NC State scientists are reaching out to get the public involved in research, not only by sharing findings but also by involving everyone in the work of discovery. It’s part of a national movement that’s often called “public science” — and NC State wants to be the leader in the field.
“Our goal is for NC State to become the world leader in innovation in public science through innovation in how we engage the public, innovation in how we train students to engage the public, and innovation in scholarship about how best to engage the public,” says Rob Dunn, a professor of applied ecology at NC State and co-coordinator of the push to recruit faculty to the Leadership in Public Science initiative at the university.
Because of its land-grant mission, NC State has a long track record of leadership in public science, with faculty engaged in citizen-science efforts and science communication research. In 2015, the university decided to make public science a focus area of its Chancellor’s Faculty Excellence Program, which brings together clusters of interdisciplinary researchers to focus on key issues of global interest.
As part of the program, the university has recruited faculty from around the world and across multiple departments and colleges to expand the scope of its efforts in public science.

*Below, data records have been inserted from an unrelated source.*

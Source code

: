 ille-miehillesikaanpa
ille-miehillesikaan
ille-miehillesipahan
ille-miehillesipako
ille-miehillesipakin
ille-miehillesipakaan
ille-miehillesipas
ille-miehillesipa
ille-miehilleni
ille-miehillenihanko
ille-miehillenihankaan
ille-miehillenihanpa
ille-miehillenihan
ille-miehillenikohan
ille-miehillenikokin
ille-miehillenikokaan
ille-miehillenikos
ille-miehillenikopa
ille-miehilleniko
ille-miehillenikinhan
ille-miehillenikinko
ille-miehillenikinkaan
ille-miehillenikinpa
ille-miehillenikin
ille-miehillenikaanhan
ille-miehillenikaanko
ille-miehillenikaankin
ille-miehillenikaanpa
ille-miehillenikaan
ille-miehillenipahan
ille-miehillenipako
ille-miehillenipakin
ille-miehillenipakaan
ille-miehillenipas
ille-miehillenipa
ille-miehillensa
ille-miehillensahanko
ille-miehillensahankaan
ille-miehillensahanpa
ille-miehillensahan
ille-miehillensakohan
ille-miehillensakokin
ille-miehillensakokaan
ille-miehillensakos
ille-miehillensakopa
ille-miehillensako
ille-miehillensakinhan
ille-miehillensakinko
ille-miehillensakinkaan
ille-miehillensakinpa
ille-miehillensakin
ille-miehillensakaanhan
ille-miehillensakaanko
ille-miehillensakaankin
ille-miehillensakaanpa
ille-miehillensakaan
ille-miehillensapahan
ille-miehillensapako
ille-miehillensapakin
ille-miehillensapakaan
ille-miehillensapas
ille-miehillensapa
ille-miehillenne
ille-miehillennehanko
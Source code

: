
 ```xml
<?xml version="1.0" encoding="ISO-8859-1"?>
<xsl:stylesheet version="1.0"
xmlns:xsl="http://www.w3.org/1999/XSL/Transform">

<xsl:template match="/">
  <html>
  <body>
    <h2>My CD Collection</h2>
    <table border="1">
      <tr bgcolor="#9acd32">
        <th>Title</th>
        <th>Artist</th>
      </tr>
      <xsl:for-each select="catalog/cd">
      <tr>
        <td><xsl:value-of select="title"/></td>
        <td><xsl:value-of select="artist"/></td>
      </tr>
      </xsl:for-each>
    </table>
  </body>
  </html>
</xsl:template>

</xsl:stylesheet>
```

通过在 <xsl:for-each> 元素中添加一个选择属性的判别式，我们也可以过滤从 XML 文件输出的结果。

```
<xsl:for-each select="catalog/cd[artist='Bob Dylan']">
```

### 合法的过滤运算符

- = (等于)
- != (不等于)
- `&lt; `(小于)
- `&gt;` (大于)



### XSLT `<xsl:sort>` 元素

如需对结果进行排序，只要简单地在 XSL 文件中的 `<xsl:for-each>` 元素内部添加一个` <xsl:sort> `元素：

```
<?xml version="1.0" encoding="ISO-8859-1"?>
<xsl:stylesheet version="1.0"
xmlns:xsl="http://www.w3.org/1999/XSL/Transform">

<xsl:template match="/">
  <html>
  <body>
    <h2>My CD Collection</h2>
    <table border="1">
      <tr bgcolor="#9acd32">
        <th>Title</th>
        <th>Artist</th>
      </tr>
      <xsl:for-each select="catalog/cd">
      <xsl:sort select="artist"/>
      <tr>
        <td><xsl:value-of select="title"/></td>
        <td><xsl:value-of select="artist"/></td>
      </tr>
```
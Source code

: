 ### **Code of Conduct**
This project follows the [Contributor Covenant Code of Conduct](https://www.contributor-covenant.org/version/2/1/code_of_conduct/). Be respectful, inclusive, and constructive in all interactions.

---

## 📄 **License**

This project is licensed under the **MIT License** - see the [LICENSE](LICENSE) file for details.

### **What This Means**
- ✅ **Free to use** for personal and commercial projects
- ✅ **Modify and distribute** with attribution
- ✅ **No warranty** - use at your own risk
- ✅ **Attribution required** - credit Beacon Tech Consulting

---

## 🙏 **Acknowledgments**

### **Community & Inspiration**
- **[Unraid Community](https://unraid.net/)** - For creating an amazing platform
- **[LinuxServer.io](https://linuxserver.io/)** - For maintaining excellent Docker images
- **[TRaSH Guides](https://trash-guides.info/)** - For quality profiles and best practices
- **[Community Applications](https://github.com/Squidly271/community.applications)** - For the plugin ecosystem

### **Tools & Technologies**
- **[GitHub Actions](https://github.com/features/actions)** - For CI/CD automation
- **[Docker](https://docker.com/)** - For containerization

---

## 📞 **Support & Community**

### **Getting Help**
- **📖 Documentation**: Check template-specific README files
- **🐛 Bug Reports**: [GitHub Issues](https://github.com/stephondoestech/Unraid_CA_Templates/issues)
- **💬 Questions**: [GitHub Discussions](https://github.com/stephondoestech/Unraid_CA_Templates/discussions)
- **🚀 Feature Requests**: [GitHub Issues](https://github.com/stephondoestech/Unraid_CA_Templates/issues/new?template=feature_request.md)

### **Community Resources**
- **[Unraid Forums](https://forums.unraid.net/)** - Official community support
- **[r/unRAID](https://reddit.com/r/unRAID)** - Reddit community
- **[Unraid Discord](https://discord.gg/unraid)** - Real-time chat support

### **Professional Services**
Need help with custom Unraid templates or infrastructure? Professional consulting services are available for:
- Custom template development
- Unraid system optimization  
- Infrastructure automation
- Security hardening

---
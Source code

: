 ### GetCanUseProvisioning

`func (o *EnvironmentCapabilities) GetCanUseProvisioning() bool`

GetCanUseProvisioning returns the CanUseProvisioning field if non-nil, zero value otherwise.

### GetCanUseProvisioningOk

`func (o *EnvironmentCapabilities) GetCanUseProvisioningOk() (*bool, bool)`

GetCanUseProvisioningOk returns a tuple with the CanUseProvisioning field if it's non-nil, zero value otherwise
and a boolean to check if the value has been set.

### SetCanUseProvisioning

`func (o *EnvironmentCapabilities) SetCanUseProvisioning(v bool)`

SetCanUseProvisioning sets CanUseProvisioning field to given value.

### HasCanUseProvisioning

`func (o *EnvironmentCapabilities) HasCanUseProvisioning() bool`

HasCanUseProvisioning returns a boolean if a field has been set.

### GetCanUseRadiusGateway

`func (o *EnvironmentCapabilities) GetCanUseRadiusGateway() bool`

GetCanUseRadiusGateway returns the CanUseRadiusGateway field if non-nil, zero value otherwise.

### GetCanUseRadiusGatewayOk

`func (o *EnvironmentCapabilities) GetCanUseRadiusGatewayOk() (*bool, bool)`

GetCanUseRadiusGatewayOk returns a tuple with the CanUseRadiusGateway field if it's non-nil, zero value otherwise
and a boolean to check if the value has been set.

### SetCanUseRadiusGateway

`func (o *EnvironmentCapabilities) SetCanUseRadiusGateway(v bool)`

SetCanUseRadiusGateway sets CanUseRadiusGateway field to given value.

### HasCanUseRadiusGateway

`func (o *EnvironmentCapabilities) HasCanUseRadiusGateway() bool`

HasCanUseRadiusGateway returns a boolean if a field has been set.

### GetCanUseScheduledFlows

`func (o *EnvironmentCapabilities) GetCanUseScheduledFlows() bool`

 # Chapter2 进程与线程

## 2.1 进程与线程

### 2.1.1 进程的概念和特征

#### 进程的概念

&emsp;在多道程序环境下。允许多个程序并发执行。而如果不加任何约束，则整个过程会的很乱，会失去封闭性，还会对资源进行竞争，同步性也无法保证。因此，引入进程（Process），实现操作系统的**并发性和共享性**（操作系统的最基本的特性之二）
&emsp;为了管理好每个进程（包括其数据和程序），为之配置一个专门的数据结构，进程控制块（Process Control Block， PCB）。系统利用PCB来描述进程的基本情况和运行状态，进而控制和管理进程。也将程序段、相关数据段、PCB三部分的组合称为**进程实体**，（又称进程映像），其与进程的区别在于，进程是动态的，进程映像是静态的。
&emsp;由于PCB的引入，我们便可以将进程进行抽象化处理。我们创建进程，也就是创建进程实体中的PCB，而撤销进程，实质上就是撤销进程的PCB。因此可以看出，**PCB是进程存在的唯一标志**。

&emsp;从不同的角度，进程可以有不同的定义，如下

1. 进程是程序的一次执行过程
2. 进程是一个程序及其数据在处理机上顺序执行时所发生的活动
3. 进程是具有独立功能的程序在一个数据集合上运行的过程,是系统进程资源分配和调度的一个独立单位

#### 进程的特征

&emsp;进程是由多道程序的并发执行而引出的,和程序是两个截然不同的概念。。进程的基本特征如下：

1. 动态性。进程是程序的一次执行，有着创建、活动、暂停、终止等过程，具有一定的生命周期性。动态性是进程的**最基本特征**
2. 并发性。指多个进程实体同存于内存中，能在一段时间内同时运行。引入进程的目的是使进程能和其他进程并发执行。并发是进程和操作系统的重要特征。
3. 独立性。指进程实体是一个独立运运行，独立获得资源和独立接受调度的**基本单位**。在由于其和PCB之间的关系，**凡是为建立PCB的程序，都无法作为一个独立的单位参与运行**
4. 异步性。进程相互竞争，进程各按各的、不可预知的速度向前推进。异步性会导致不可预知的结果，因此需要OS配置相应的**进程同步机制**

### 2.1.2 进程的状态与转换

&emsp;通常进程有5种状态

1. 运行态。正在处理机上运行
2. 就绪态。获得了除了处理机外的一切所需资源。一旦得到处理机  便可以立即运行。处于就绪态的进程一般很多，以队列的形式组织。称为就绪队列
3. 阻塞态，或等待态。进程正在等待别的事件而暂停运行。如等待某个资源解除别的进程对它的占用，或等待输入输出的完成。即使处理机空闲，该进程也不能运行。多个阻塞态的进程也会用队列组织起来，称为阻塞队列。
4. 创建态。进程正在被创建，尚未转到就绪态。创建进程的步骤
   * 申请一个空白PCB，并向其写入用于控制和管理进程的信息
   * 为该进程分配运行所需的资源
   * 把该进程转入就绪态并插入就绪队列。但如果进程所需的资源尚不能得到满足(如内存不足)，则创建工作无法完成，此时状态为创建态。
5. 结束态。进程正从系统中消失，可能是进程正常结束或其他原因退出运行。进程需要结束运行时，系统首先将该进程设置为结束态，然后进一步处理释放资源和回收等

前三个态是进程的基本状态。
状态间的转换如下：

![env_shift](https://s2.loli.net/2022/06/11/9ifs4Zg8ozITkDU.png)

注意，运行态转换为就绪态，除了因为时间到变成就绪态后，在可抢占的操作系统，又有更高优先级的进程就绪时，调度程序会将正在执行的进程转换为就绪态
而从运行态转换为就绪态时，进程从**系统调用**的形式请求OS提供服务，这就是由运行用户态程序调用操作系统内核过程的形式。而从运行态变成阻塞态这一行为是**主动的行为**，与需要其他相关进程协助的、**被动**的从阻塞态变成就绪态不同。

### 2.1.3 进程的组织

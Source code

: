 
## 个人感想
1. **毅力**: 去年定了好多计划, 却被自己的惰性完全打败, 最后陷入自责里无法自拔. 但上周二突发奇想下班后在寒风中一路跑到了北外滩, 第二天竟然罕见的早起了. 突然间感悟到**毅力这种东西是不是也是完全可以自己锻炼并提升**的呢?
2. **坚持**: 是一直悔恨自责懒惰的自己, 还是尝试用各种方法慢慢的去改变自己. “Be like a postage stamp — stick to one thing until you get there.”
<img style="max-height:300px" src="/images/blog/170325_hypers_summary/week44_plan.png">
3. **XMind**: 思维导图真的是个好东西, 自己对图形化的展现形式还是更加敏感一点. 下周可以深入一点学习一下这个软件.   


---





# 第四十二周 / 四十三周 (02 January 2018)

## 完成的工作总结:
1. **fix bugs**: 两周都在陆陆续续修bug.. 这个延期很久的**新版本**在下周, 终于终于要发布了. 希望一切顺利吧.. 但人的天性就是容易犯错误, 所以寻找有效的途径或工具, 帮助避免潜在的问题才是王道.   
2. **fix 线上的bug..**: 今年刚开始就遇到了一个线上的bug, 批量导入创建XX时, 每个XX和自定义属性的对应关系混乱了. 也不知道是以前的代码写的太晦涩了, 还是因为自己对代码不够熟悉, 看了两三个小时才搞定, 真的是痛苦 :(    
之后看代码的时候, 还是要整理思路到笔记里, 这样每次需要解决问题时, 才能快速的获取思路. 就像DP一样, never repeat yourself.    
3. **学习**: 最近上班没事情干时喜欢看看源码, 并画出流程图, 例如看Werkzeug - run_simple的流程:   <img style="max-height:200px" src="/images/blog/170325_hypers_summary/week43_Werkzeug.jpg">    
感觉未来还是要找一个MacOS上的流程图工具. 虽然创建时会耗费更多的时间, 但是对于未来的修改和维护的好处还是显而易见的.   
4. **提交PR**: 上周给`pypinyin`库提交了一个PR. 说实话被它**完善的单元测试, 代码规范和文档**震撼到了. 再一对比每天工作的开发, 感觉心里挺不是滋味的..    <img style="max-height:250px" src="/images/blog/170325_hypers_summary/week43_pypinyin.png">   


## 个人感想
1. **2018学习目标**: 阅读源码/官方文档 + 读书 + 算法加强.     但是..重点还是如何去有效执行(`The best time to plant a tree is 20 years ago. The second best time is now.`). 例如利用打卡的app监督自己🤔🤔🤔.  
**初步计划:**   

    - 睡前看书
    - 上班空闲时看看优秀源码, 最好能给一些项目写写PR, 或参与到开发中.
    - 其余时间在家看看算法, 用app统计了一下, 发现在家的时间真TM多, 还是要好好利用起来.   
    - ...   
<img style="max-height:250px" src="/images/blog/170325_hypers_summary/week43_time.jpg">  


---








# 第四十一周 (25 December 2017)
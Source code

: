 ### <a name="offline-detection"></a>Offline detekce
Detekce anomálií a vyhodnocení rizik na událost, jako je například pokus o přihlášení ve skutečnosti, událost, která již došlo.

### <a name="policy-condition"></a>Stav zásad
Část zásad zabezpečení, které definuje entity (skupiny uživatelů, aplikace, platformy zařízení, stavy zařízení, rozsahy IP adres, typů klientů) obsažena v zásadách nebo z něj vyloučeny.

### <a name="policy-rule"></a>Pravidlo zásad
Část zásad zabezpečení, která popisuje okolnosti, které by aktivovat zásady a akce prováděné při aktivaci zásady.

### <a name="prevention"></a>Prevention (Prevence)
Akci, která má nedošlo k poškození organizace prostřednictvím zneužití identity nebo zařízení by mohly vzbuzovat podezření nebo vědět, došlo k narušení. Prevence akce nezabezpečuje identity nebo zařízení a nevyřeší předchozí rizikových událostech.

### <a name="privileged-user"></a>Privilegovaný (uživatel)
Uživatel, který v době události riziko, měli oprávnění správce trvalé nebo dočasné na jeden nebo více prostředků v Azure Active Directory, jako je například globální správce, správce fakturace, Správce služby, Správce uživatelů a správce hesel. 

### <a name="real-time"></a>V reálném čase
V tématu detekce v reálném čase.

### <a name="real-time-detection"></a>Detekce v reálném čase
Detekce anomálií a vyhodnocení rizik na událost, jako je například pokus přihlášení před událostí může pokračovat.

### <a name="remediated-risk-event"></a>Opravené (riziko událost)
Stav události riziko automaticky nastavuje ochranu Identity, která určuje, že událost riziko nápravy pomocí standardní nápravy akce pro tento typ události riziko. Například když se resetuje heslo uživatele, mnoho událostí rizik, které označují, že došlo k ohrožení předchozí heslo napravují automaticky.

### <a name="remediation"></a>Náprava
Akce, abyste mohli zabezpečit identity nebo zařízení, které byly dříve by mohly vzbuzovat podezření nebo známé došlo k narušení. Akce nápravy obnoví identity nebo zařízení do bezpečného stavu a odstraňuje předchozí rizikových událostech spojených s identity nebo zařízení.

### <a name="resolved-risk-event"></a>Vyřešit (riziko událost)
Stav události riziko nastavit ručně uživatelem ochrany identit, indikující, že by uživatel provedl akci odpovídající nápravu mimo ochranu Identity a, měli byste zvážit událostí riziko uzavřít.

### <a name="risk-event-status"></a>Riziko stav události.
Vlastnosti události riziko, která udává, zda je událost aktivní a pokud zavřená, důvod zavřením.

All the members of this five-person team will be on campus by January 2018.
As the university began the process of hiring these faculty, it also started laying the foundations to connect ongoing public science efforts across campus and build on existing relationships with outside partners, such as the North Carolina Museum of Natural Sciences. Five NC State faculty, including one of the public science cluster hires, have joint appointments with the museum, and all are part of the effort to engage the public in the scientific process.
Ongoing projects at NC State enlist citizen scientists in studying backyard mammals, birds and ants, household bacteria, the biology of food, typhoons and much more. But this is just the beginning. The new group will also adapt the best practices in communication, education and other fields to teach students how to better involve the public in science.
“Students need to understand not only how best to engage the public, but also which things have worked in the past and which have failed,” says Holly Menninger, director of public science in NC State’s College of Sciences.
The new public science faculty will also study what works and what doesn’t in existing projects.
“The hires we have made are leaders in the area of public science generally,” says Ken Zagacki, head of NC State’s Department of Communication and co-coordinator of the public science hiring initiative. “More specifically, they are among the most highly recognized researchers in the interdisciplinary field of science communication and education.”